**Task details**
Everything in the entries below must be output exactly, apart from the pictures.

▬▬▬▬▬▬

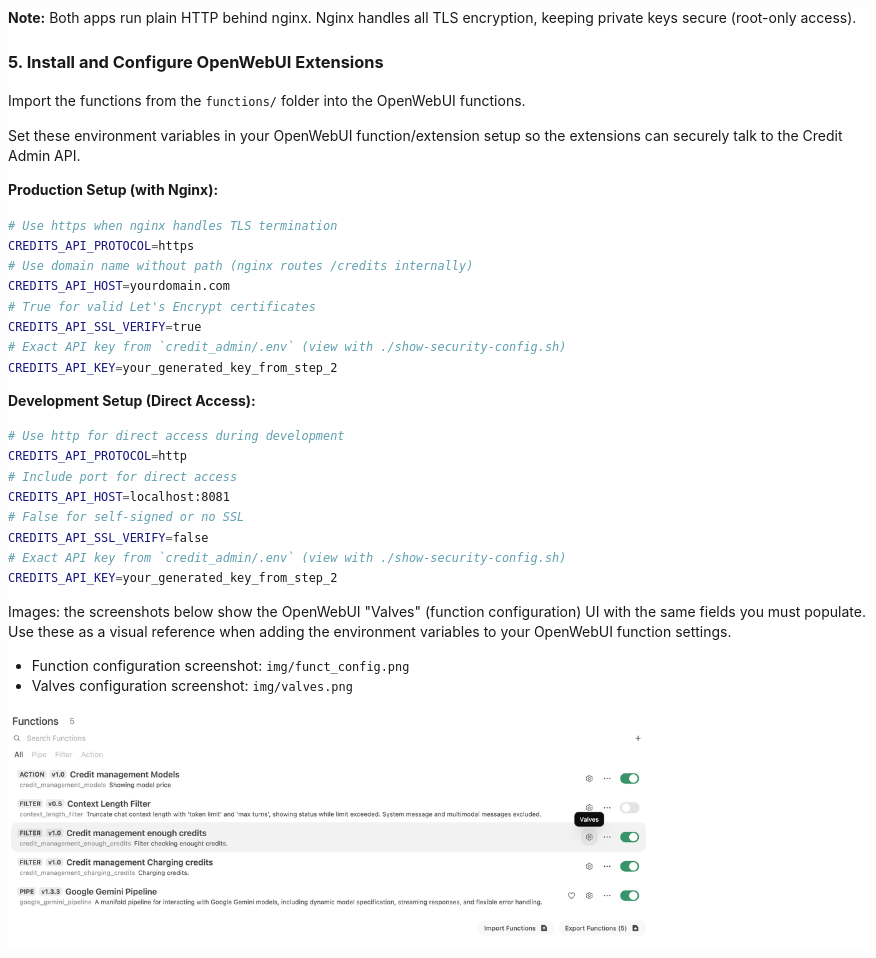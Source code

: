 **Note:** Both apps run plain HTTP behind nginx. Nginx handles all TLS encryption, keeping private keys secure (root-only access).

### 5. Install and Configure OpenWebUI Extensions

Import the functions from the `functions/` folder into the OpenWebUI functions.

Set these environment variables in your OpenWebUI function/extension setup so the extensions can securely talk to the Credit Admin API.

**Production Setup (with Nginx):**
```bash
# Use https when nginx handles TLS termination
CREDITS_API_PROTOCOL=https
# Use domain name without path (nginx routes /credits internally)
CREDITS_API_HOST=yourdomain.com
# True for valid Let's Encrypt certificates
CREDITS_API_SSL_VERIFY=true
# Exact API key from `credit_admin/.env` (view with ./show-security-config.sh)
CREDITS_API_KEY=your_generated_key_from_step_2
```

**Development Setup (Direct Access):**
```bash
# Use http for direct access during development
CREDITS_API_PROTOCOL=http
# Include port for direct access
CREDITS_API_HOST=localhost:8081
# False for self-signed or no SSL
CREDITS_API_SSL_VERIFY=false
# Exact API key from `credit_admin/.env` (view with ./show-security-config.sh)
CREDITS_API_KEY=your_generated_key_from_step_2
```

Images: the screenshots below show the OpenWebUI "Valves" (function configuration) UI with the same fields you must populate. Use these as a visual reference when adding the environment variables to your OpenWebUI function settings.

- Function configuration screenshot: `img/funct_config.png`
- Valves configuration screenshot: `img/valves.png`

<img src="img/funct_config.png" alt="Function configuration reference" style="max-width:640px; width:100%; height:auto; display:block; margin:10px 0;" />
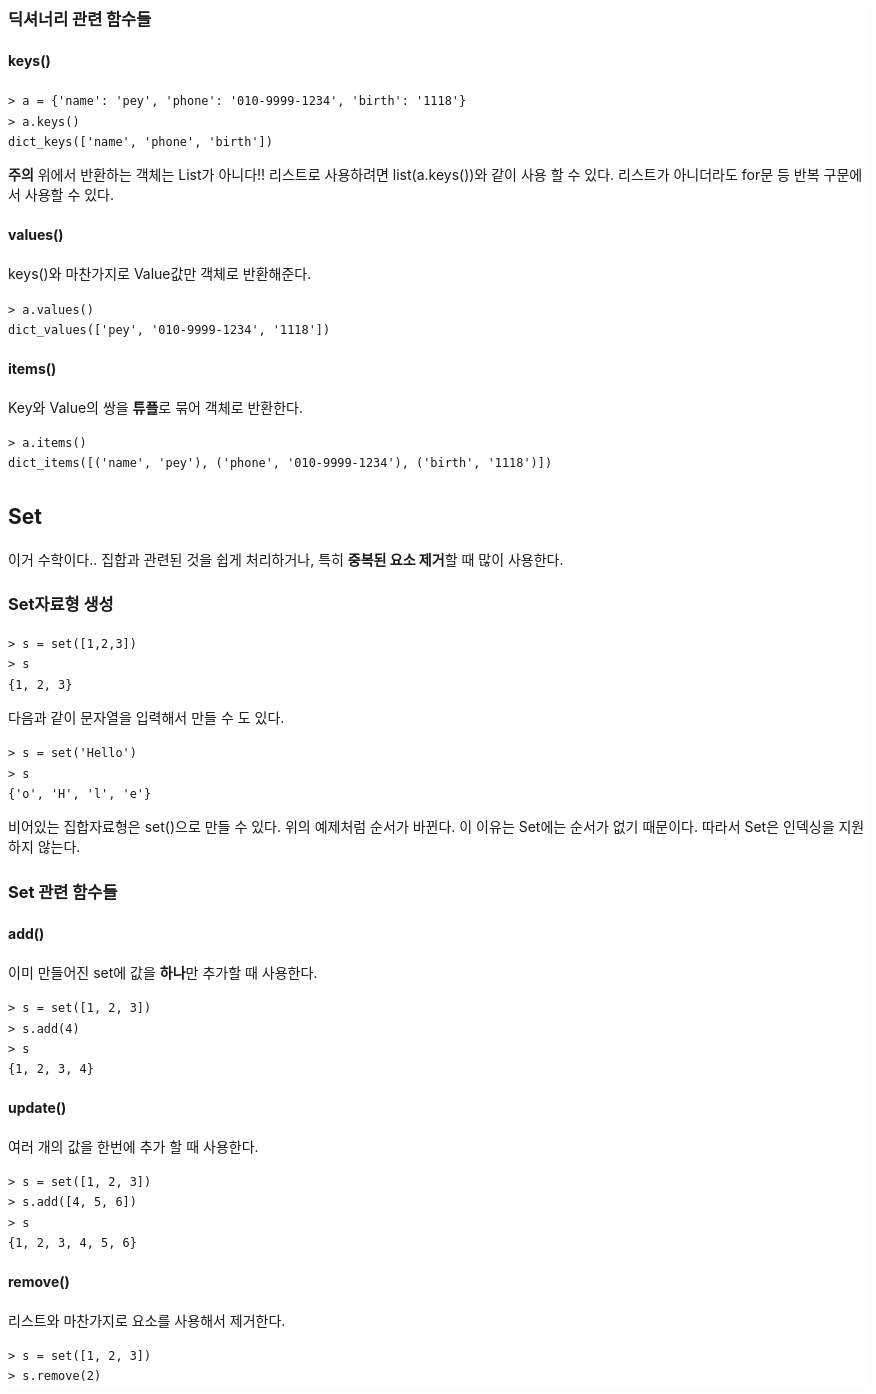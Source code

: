 ### 딕셔너리 관련 함수들
#### keys()
```
> a = {'name': 'pey', 'phone': '010-9999-1234', 'birth': '1118'} 
> a.keys()
dict_keys(['name', 'phone', 'birth'])
```
**주의** 위에서 반환하는 객체는 List가 아니다!! 리스트로 사용하려면 list(a.keys())와 같이 사용 할 수 있다. 리스트가 아니더라도 for문 등 반복 구문에서 사용할 수 있다.
#### values()
keys()와 마찬가지로 Value값만 객체로 반환해준다.
```
> a.values()
dict_values(['pey', '010-9999-1234', '1118'])
```
#### items()
Key와 Value의 쌍을 **튜플**로 묶어 객체로 반환한다.
```
> a.items()
dict_items([('name', 'pey'), ('phone', '010-9999-1234'), ('birth', '1118')])
```
## Set
이거 수학이다.. 집합과 관련된 것을 쉽게 처리하거나, 특히 **중복된 요소 제거**할 때 많이 사용한다.
### Set자료형 생성
```
> s = set([1,2,3])
> s
{1, 2, 3}
```
다음과 같이 문자열을 입력해서 만들 수 도 있다.
```
> s = set('Hello')
> s
{'o', 'H', 'l', 'e'}
```
비어있는 집합자료형은 set()으로 만들 수 있다. 
위의 예제처럼 순서가 바뀐다. 이 이유는 Set에는 순서가 없기 때문이다. 따라서 Set은 인덱싱을 지원하지 않는다.


### Set 관련 함수들

#### add()
이미 만들어진 set에 값을 **하나**만 추가할 때 사용한다.
```
> s = set([1, 2, 3])
> s.add(4)
> s
{1, 2, 3, 4}
```
#### update()
여러 개의 값을 한번에 추가 할 때 사용한다.
```
> s = set([1, 2, 3])
> s.add([4, 5, 6])
> s
{1, 2, 3, 4, 5, 6}
```
#### remove()
리스트와 마찬가지로 요소를 사용해서 제거한다.
```
> s = set([1, 2, 3])
> s.remove(2)
```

▬▬▬▬▬▬

**Output of the task**
Source code

: **Note:** Both apps run plain HTTP behind nginx. Nginx handles all TLS encryption, keeping private keys secure (root-only access).

### 5. Install and Configure OpenWebUI Extensions

Import the functions from the `functions/` folder into the OpenWebUI functions.

Set these environment variables in your OpenWebUI function/extension setup so the extensions can securely talk to the Credit Admin API.

**Production Setup (with Nginx):**
```bash
# Use https when nginx handles TLS termination
CREDITS_API_PROTOCOL=https
# Use domain name without path (nginx routes /credits internally)
CREDITS_API_HOST=yourdomain.com
# True for valid Let's Encrypt certificates
CREDITS_API_SSL_VERIFY=true
# Exact API key from `credit_admin/.env` (view with ./show-security-config.sh)
CREDITS_API_KEY=your_generated_key_from_step_2
```

**Development Setup (Direct Access):**
```bash
# Use http for direct access during development
CREDITS_API_PROTOCOL=http
# Include port for direct access
CREDITS_API_HOST=localhost:8081
# False for self-signed or no SSL
CREDITS_API_SSL_VERIFY=false
# Exact API key from `credit_admin/.env` (view with ./show-security-config.sh)
CREDITS_API_KEY=your_generated_key_from_step_2
```

Images: the screenshots below show the OpenWebUI "Valves" (function configuration) UI with the same fields you must populate. Use these as a visual reference when adding the environment variables to your OpenWebUI function settings.

- Function configuration screenshot: `img/funct_config.png`
- Valves configuration screenshot: `img/valves.png`

<img src="img/funct_config.png" alt="Function configuration reference" style="max-width:640px; width:100%; height:auto; display:block; margin:10px 0;" />
Source code

: ### 딕셔너리 관련 함수들
#### keys()
```
> a = {'name': 'pey', 'phone': '010-9999-1234', 'birth': '1118'} 
> a.keys()
dict_keys(['name', 'phone', 'birth'])
```
**주의** 위에서 반환하는 객체는 List가 아니다!! 리스트로 사용하려면 list(a.keys())와 같이 사용 할 수 있다. 리스트가 아니더라도 for문 등 반복 구문에서 사용할 수 있다.
#### values()
keys()와 마찬가지로 Value값만 객체로 반환해준다.
```
> a.values()
dict_values(['pey', '010-9999-1234', '1118'])
```
#### items()
Key와 Value의 쌍을 **튜플**로 묶어 객체로 반환한다.
```
> a.items()
dict_items([('name', 'pey'), ('phone', '010-9999-1234'), ('birth', '1118')])
```
## Set
이거 수학이다.. 집합과 관련된 것을 쉽게 처리하거나, 특히 **중복된 요소 제거**할 때 많이 사용한다.
### Set자료형 생성
```
> s = set([1,2,3])
> s
{1, 2, 3}
```
다음과 같이 문자열을 입력해서 만들 수 도 있다.
```
> s = set('Hello')
> s
{'o', 'H', 'l', 'e'}
```
비어있는 집합자료형은 set()으로 만들 수 있다. 
위의 예제처럼 순서가 바뀐다. 이 이유는 Set에는 순서가 없기 때문이다. 따라서 Set은 인덱싱을 지원하지 않는다.


### Set 관련 함수들

#### add()
이미 만들어진 set에 값을 **하나**만 추가할 때 사용한다.
```
> s = set([1, 2, 3])
> s.add(4)
> s
{1, 2, 3, 4}
```
#### update()
여러 개의 값을 한번에 추가 할 때 사용한다.
```
> s = set([1, 2, 3])
> s.add([4, 5, 6])
> s
{1, 2, 3, 4, 5, 6}
```
#### remove()
리스트와 마찬가지로 요소를 사용해서 제거한다.
```
> s = set([1, 2, 3])
> s.remove(2)
```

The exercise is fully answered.